She believes the American copyright defense is “really valuable” while commenting opinion that TPP could infringe upon the rights of ordinary internet users who use background material in their videos and could face allegations from music companies.

“In the US they have a defense called Fair Use that if your use of certain copyright material is considered fair and it’s not too much of any impact on a copyright’s economic rights and not too much of losing money, then it can be classed as a non-infringement.”

“TPP includes all the strict rules in favor of copyright owners, but the US use this fair use exceptions. So countries that don’t have generous fair use oriented exceptions but get all the stronger rights and end up with pretty radically invalid copyright,” the professor emphasized.

The TPP sets its own legal system called – investor-state dispute settlement- but analysts warn it could bring about certain problems due to historical lack of transparency and consistency.

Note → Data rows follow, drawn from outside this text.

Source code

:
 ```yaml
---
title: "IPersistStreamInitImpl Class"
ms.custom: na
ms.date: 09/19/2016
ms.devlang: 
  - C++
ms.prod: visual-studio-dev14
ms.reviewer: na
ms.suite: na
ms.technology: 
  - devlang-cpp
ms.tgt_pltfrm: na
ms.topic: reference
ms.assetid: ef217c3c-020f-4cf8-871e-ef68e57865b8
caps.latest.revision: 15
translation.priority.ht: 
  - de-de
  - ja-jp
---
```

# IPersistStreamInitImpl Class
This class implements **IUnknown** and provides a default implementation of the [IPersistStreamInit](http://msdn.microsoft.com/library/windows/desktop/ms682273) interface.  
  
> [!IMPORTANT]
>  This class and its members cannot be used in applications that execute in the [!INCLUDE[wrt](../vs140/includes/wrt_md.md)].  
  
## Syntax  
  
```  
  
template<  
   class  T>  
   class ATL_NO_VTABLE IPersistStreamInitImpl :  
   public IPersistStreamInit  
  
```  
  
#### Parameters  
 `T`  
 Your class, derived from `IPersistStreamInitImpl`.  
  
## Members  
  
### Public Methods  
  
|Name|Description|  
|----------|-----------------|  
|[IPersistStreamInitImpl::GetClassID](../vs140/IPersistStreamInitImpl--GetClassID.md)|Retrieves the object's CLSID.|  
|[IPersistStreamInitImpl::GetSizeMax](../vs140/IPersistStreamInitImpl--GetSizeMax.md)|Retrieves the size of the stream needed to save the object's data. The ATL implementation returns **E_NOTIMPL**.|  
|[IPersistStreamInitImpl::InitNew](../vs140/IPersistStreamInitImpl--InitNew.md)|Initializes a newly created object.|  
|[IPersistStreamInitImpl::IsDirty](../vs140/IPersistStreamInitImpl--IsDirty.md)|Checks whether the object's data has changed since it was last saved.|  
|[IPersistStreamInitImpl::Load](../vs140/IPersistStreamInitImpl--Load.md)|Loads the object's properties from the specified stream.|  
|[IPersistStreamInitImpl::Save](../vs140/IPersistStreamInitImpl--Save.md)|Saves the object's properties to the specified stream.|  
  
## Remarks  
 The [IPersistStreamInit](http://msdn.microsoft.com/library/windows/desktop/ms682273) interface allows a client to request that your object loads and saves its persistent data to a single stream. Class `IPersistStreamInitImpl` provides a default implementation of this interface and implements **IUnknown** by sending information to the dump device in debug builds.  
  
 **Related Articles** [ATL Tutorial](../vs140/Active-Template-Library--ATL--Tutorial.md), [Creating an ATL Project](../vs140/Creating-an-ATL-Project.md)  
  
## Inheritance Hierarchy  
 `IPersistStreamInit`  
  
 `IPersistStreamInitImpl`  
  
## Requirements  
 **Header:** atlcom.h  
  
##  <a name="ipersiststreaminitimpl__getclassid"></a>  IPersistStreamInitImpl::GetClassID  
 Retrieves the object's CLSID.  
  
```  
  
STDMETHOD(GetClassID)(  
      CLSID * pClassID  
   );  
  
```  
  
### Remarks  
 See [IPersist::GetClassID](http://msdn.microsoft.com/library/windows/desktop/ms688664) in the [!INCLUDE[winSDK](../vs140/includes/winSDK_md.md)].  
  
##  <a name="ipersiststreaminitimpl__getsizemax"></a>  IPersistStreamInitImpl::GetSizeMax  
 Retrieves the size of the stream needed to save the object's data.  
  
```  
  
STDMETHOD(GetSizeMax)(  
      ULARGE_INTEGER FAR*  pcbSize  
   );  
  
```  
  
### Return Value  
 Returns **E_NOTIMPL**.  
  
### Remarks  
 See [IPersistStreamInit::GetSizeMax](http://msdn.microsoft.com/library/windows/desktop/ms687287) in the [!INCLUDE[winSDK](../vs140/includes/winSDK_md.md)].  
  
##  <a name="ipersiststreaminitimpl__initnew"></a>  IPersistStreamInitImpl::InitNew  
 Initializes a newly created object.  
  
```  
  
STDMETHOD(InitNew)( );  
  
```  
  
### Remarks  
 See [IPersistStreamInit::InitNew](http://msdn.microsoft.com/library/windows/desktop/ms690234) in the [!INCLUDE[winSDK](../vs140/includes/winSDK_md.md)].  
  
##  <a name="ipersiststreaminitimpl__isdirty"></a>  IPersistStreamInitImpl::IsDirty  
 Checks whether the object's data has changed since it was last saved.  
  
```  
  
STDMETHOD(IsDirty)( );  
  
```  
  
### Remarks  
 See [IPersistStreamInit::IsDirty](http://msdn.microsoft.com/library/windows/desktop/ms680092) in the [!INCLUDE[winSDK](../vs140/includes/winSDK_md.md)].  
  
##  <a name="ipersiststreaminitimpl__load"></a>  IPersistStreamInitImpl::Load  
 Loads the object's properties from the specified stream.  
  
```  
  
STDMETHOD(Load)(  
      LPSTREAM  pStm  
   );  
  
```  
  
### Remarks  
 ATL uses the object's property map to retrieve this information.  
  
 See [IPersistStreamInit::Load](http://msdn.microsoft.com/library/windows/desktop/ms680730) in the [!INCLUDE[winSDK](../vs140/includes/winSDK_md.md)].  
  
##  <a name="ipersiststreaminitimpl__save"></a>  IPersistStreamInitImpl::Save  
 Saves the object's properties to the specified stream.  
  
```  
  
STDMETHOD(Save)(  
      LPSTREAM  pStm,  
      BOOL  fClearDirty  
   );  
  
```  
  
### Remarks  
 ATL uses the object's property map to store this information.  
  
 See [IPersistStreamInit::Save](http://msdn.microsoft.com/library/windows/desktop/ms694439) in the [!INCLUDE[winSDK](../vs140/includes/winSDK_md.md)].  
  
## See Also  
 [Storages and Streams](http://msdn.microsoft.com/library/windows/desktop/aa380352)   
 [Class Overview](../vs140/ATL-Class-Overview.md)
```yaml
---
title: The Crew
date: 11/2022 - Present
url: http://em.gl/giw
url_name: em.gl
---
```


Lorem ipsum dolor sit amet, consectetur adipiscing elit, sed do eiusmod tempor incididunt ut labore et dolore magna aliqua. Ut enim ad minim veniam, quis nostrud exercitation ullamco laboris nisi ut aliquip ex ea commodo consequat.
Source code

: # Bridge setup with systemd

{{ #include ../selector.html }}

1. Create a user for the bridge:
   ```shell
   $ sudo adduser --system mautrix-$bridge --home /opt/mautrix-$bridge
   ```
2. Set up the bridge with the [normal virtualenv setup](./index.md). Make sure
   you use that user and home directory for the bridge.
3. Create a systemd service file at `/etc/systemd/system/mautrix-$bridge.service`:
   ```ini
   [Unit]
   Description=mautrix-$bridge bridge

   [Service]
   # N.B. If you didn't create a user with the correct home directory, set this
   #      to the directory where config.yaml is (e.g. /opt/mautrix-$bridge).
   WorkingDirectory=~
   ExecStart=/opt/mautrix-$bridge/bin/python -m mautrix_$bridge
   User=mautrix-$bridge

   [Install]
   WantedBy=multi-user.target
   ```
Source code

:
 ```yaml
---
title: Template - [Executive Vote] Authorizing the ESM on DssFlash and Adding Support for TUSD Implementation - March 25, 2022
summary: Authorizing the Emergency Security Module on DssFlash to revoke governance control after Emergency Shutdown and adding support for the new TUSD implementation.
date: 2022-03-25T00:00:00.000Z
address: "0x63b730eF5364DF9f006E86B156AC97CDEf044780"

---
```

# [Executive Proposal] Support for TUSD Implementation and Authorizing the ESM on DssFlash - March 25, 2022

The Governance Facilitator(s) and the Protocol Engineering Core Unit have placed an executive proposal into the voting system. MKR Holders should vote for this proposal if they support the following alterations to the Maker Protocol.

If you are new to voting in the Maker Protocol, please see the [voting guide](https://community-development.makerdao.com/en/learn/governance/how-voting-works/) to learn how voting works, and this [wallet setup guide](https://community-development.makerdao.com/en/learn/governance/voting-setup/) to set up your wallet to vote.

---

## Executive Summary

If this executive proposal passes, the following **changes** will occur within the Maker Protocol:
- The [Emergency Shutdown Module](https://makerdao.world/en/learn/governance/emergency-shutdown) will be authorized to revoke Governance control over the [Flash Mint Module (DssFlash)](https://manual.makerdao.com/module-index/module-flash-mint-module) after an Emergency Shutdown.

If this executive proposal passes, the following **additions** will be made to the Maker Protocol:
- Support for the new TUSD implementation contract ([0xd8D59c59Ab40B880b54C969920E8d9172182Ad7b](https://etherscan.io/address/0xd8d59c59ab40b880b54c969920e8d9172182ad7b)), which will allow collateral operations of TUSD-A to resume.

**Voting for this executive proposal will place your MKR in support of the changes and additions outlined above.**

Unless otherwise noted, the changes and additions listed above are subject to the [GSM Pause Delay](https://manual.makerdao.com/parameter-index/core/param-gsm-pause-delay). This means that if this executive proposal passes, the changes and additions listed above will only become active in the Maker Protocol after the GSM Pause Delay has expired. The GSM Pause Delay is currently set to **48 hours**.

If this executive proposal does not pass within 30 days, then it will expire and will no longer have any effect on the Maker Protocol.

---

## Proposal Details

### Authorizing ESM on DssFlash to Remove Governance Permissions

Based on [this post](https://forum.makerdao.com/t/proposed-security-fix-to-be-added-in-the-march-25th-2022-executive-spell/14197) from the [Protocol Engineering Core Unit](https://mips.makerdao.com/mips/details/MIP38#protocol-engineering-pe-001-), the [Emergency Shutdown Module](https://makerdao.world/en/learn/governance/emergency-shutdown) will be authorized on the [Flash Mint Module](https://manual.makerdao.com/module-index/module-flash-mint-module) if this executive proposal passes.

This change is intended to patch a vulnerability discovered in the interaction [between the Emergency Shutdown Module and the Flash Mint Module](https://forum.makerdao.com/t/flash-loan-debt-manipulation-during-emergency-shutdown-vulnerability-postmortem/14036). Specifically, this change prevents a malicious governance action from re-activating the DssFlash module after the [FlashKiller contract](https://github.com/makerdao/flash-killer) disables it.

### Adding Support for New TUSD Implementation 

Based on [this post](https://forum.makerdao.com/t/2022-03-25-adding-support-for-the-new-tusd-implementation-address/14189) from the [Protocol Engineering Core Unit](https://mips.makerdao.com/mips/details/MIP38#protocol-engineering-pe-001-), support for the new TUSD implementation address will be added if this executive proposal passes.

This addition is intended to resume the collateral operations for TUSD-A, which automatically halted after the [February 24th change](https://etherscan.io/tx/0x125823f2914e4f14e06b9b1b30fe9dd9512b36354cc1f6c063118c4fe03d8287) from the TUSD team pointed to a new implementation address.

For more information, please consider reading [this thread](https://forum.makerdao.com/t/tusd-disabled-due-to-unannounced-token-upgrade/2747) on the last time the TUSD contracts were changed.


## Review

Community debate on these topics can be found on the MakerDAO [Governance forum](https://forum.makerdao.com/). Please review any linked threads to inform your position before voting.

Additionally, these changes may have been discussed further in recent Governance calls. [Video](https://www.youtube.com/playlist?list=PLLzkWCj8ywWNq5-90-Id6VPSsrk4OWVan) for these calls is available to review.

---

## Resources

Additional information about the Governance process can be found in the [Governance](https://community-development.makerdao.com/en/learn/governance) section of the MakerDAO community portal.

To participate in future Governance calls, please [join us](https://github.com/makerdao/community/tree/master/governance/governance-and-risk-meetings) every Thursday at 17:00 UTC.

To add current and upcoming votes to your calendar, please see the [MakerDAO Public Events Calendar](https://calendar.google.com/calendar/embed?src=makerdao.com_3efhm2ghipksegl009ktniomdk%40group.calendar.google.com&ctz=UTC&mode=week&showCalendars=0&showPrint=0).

“Investors in a country can bring a claim if they argue that some laws or actions the government has taken has breach one of the rule of the investor-state of this agreement, if, for example, the government expropriates property of an investor, or is it objected to what is considered as no fair equitable treatment, then the investor can sue for damages through international system of arbitration,” Weatherall said.

People slammed the system of arbitration as their decisions will remain outside the judiciary system and cannot be appealed.

The Professor also brought up the idea of “indirect expropriation,” where a company argues that laws a company enacts undermine the value of an investment or brand and must be overturned.

She used the example in Australia where Phillip Morris argued the country indirectly expropriated the companies trademark when it introduced plain packages on cigarettes.